Il en aurait sûrement ri, comme s’il avait joué un bon tour à la postérité. Trente ans après sa mort, Pierre Desproges publie encore un best-seller. Etonnant, non ? Plus exactement, c’est sa fille Perrine qui est à l’origine de ce Desproges par Desproges, volumineux ouvrage de près de deux kilos, truffé de textes inédits, de correspondances privées et de photographies émouvantes. Un rêve de fan, qui s’est déjà écoulé à plusieurs dizaines de milliers d’exemplaires en quelques semaines.  » Nous ne cessons de réimprimer pour éviter la rupture de stock « , se réjouit Perrine Desproges.

Depuis sa disparition, en 1988, plus de quatre millions d’exemplaires de livres signés Pierre Desproges se sont vendus en France. C’est colossal. A lui tout seul, le Tout Desproges (Seuil), la bible des fans, avec ses 1 500 pages, a séduit 85 000 lecteurs. Jamais l’auteur facétieux des Chroniques de la haine ordinaire n’a semblé aussi présent, comme en témoigne la brochette éclectique d’admirateurs que Le Vif/L’Express a réunis ici. Signe des temps, même le Premier ministre français, Edouard Philippe, est un inconditionnel. Il l’a découvert à l’époque du Tribunal des flagrants délires et a confessé un jour avoir appris certains de ses textes par coeur  » pour essayer de l’imiter « .

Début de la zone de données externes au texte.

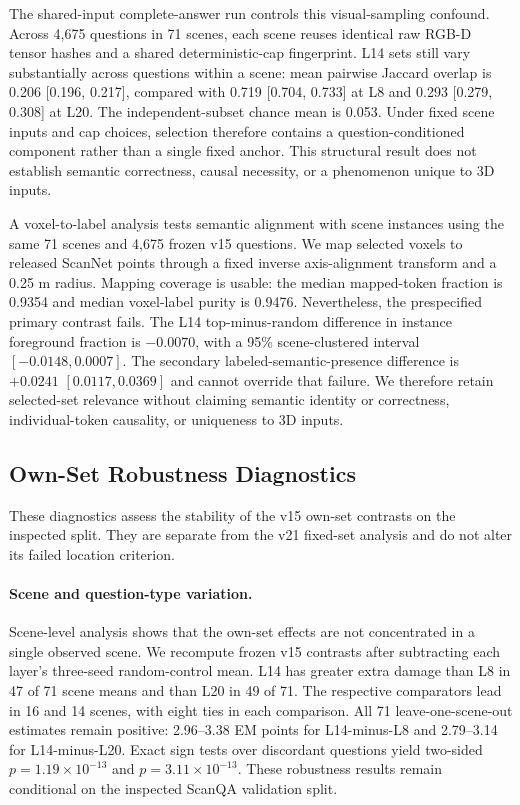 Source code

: The shared-input complete-answer run controls this visual-sampling confound. Across 4,675 questions in 71 scenes, each scene reuses identical raw RGB-D tensor hashes and a shared deterministic-cap fingerprint. L14 sets still vary substantially across questions within a scene: mean pairwise Jaccard overlap is 0.206 [0.196, 0.217], compared with 0.719 [0.704, 0.733] at L8 and 0.293 [0.279, 0.308] at L20. The independent-subset chance mean is 0.053. Under fixed scene inputs and cap choices, selection therefore contains a question-conditioned component rather than a single fixed anchor. This structural result does not establish semantic correctness, causal necessity, or a phenomenon unique to 3D inputs.

A voxel-to-label analysis tests semantic alignment with scene instances using the same 71 scenes and 4,675 frozen v15 questions. We map selected voxels to released ScanNet points through a fixed inverse axis-alignment transform and a 0.25 m radius. Mapping coverage is usable: the median mapped-token fraction is 0.9354 and median voxel-label purity is 0.9476. Nevertheless, the prespecified primary contrast fails. The L14 top-minus-random difference in instance foreground fraction is $-0.0070$, with a 95\% scene-clustered interval $[-0.0148,0.0007]$. The secondary labeled-semantic-presence difference is $+0.0241$ $[0.0117,0.0369]$ and cannot override that failure. We therefore retain selected-set relevance without claiming semantic identity or correctness, individual-token causality, or uniqueness to 3D inputs.

\subsection{Own-Set Robustness Diagnostics}
These diagnostics assess the stability of the v15 own-set contrasts on the inspected split. They are separate from the v21 fixed-set analysis and do not alter its failed location criterion.

\paragraph{Scene and question-type variation.} Scene-level analysis shows that the own-set effects are not concentrated in a single observed scene. We recompute frozen v15 contrasts after subtracting each layer's three-seed random-control mean. L14 has greater extra damage than L8 in 47 of 71 scene means and than L20 in 49 of 71. The respective comparators lead in 16 and 14 scenes, with eight ties in each comparison. All 71 leave-one-scene-out estimates remain positive: 2.96--3.38 EM points for L14-minus-L8 and 2.79--3.14 for L14-minus-L20. Exact sign tests over discordant questions yield two-sided $p=1.19\times10^{-13}$ and $p=3.11\times10^{-13}$. These robustness results remain conditional on the inspected ScanQA validation split.

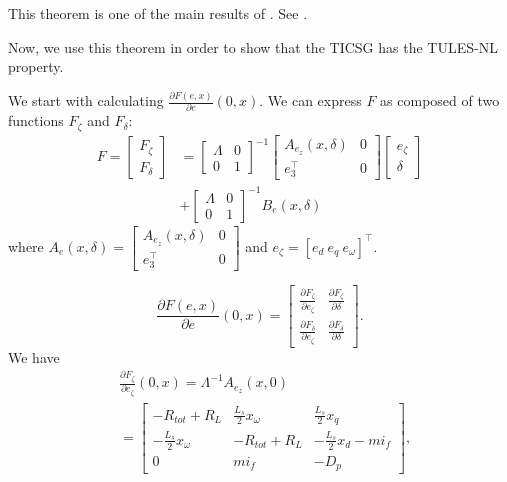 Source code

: \documentclass[letterpaper, 10 pt, conference]{ieeeconf}
\begin{document}
This theorem is one of the main results of \cite{AndrieuJayawardhanaPraly}. See \cite[Comment 2, p.3]{AndrieuJayawardhanaPraly}.

Now, we use this theorem in order to show that the TICSG has the TULES-NL property.

We start with calculating $\frac{\partial F(e,x)}{\partial e}(0,x)$. We can express $F$ as composed of two functions $F_\zeta$ and $F_\delta$:
$$
\begin{aligned}
 F = \left[\begin{array}{cc} F_\zeta \\ F_\delta \end{array}\right] &= \left[\begin{array}{cc}
\varLambda & 0\\
0 & 1
\end{array}\right]^{-1} \left[\begin{array}{cc}
A_{e_z}(x,\delta) & 0\\
e_3^\top & 0
\end{array}\right]   \left[\begin{array}{cc} e_\zeta \\ \delta \end{array}\right]    \\ &+ \left[\begin{array}{cc}
\varLambda & 0\\
0 & 1
\end{array}\right]^{-1}B_e\left(x,\delta\right)
\end{aligned}
$$
where $A_e(x,\delta) = \left[\begin{array}{cc}
A_{e_z}(x,\delta) & 0\\
e_3^\top & 0
\end{array}\right] $ and $e_\zeta = \left[e_d \ e_q \ e_\omega \right]^\top$.

$$
\frac{\partial F(e,x)}{\partial e}(0,x)=\left[\begin{array}{cccc}
 \frac{\partial F_\zeta}{\partial e_\zeta} & \frac{\partial F_\zeta}{\partial \delta} \\
\frac{\partial F_\delta}{\partial e_\zeta}  & \frac{\partial F_\delta}{\partial \delta}

\end{array}\right].
$$
We have 
$$
\begin{aligned}
&\frac{\partial F_\zeta}{\partial e_\zeta}(0,x)=\varLambda^{-1}A_{e_z}(x,0) \\&=\left[\begin{array}{ccc}
-R_{tot}+R_{L} & \frac{L_{s}}{2}x_{\omega} & \frac{L_{s}}{2}x_{q} \\
-\frac{L_{s}}{2}x_{\omega} & -R_{tot}+R_{L} & -\frac{L_{s}}{2}x_{d}-mi_f \\
0 & mi_{f} & -D_{p} 
\end{array}\right],
\end{aligned}
$$
\end{document}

Desproges par Desproges, édition établie par Perrine Desproges et Cécile Thomas. éd. du Courroux, 344 p.
Desproges par Desproges, édition établie par Perrine Desproges et Cécile Thomas. éd. du Courroux, 344 p.

Désormais, ce n’est plus seulement la  » vieille  » génération d’humoristes – François Rollin, Stéphane Guillon… – qui se revendique de lui. De jeunes stars du stand-up, à peine nées lorsque Desproges nous a quittés, comme Jérémy Ferrari et Nawell Madani, le citent parmi leurs influences. Pour beaucoup, en ces temps de  » politiquement correct  » généralisé, la liberté de parole de l’humoriste fait un peu figure de paradis perdu. Ne proclamait-il pas, par exemple, que  » les animaux sont moins intolérants que nous : un cochon affamé mangera du musulman  » ?  » Je vous rappelle qu’il avait tout de même eu des ennuis avec l’ancêtre du CSA (Conseil supérieur de l’audiovisuel) à propos d’un texte sur Michel Droit, souligne sa fille. Bien sûr qu’aujourd’hui il se moquerait de Facebook, comme il l’avait fait à l’époque des radios libres. Mais ce que nous avons voulu montrer avec ce livre, c’est que, derrière le ton grinçant, se cachait aussi une certaine poésie.  » Car si cet amoureux d’Alexandre Vialatte reste aussi présent aujourd’hui, c’est sans doute à son maniement des mots qu’il le doit avant tout. Les époques passent, le style Desproges reste.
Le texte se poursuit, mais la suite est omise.